Online classes: Reflections shared by an aware parent

I want to commence from a historic story that took place in London about lockdown.
 England in 17th century, was considered as intellectual capital in the western  world. During this time, many intellectual personalities set the milestone in history. Second oldest University, Cambridge's Trinity college London, where Francis Becon, John Dryden, and scholars like Jawahar Lal Nehru and other thinkers have enlightened themselves. Among them, Isaac Newton (22 years old) was Science and Mathematics Research student at the University. In that time, in 1665, London suffered a pandemic named Plague. The disaster resulted in the death of nearly 25% of the population. Those days, technology was not developed, nor any medicine or vaccine was available but the only cure was to maintain social distance to stop its spread. Newton understood the perils of the situation and decided to quarantine himself for a year, as everything was shut. As a result, we have Calculus in Mathematics, theory of early Optics, and most importantly the Gravity (1665-66). 
Peeking through his window, he observed the apple fell down, the incident in his mind was confounded that why the apple fell at the bottom. With that, he gave birth to the theory of gravity, which changed the history of the world of Science. When alone, we pay attention to the things that are not commonly seen. The apple must have been falling every day from somewhere, but attention was taken during solitary confinement. The reason to refresh the memory, is to use lockdown time wisely. When alone, we do not think from outside, but from inside. 
    Today, India too is struggling through the Covid -19 pandemic, resultIng in a seismic shift in our lives. These are truely unprecedented times, that demand us all to steer     through unique challenges everyday. But during the period of this pandemic, we are  also worried about our priority to not  disturb our young childrens’ learning flow. To   achieve this, online classes are supportive for children and also their parents. One of 
the main pros of online class is, the aspirants can log in any time. While it is best if they set a daily routine for themselves and stick to it  and with encouragement from  parents, they can make individualised changes to their routine as per their desire.
Navya playing hopscotch, a class activity of the day!

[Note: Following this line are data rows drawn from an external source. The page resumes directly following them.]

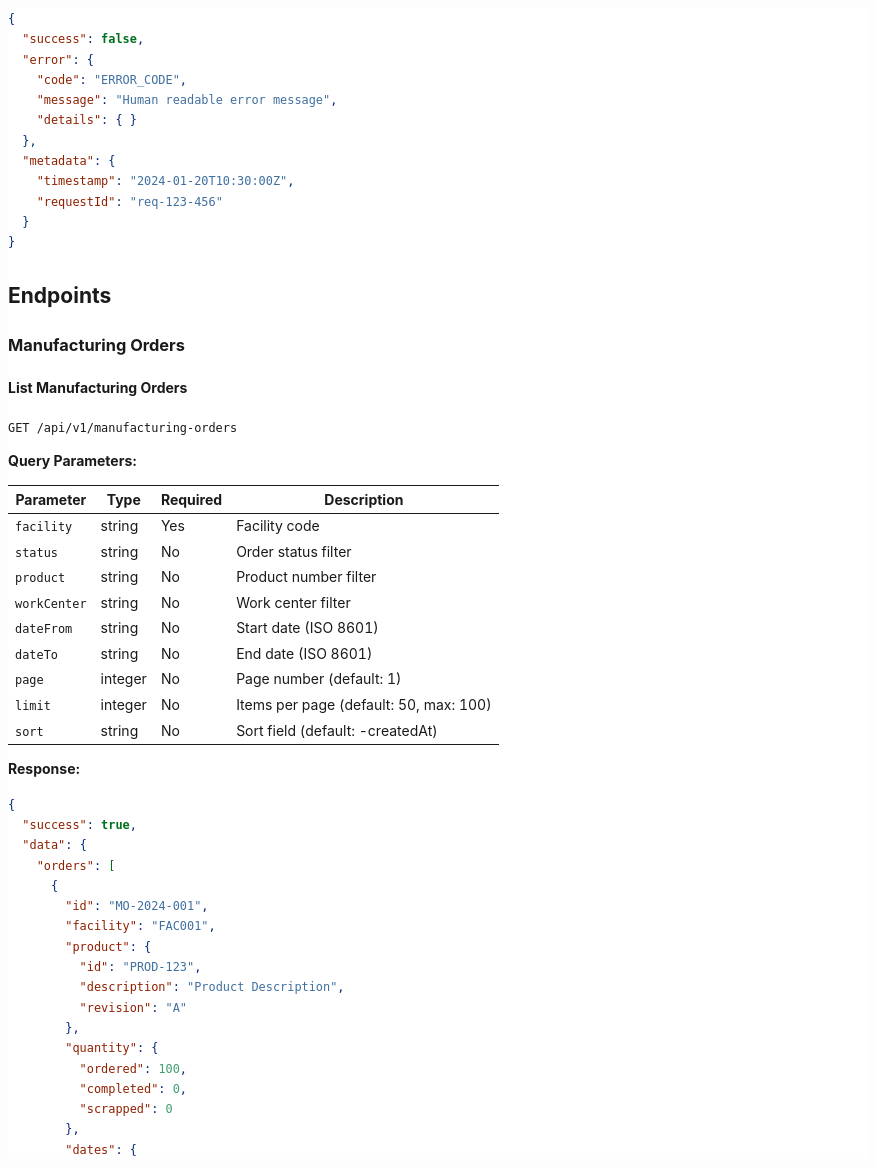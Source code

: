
 ```json
{
  "success": false,
  "error": {
    "code": "ERROR_CODE",
    "message": "Human readable error message",
    "details": { }
  },
  "metadata": {
    "timestamp": "2024-01-20T10:30:00Z",
    "requestId": "req-123-456"
  }
}
```

## Endpoints

### Manufacturing Orders

#### List Manufacturing Orders

```http
GET /api/v1/manufacturing-orders
```

**Query Parameters:**

| Parameter | Type | Required | Description |
|-----------|------|----------|-------------|
| `facility` | string | Yes | Facility code |
| `status` | string | No | Order status filter |
| `product` | string | No | Product number filter |
| `workCenter` | string | No | Work center filter |
| `dateFrom` | string | No | Start date (ISO 8601) |
| `dateTo` | string | No | End date (ISO 8601) |
| `page` | integer | No | Page number (default: 1) |
| `limit` | integer | No | Items per page (default: 50, max: 100) |
| `sort` | string | No | Sort field (default: -createdAt) |

**Response:**

```json
{
  "success": true,
  "data": {
    "orders": [
      {
        "id": "MO-2024-001",
        "facility": "FAC001",
        "product": {
          "id": "PROD-123",
          "description": "Product Description",
          "revision": "A"
        },
        "quantity": {
          "ordered": 100,
          "completed": 0,
          "scrapped": 0
        },
        "dates": {
```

    But clearly, online time cannot provide many of the informal social interactions        students have at school. Despite the audio and video features, no technology can ever replace the classroom setting and the human to human contact in real. But during the period question lies, how will online courses do, in terms of moving students learning  forward?
English copywork by Navya

The solutions are coming through many respected schools and academies, but to my mind the most trusted one is VIDYASHRAM- THE SOUTHPOINT SCHOOL, where the  dedicated teachers and also the Management, who have taken the initiative to educate  tender minds and who are working  hard for  conducting  online classes for  all their students with a dash of entertainment, are proving to be a boon for mothers and also   overworked parents during the Covid-19 lockdown. Their efforts are  commendable.  The current situation is a challenge but also an opportunity as this is the time for self-  reflection and introspection for teachers, students and parents alike.
Navya wrote all words that start with 'Sh' !

Navya made a mother's day gift for her mother, as her teacher encouraged her to do so during the online class.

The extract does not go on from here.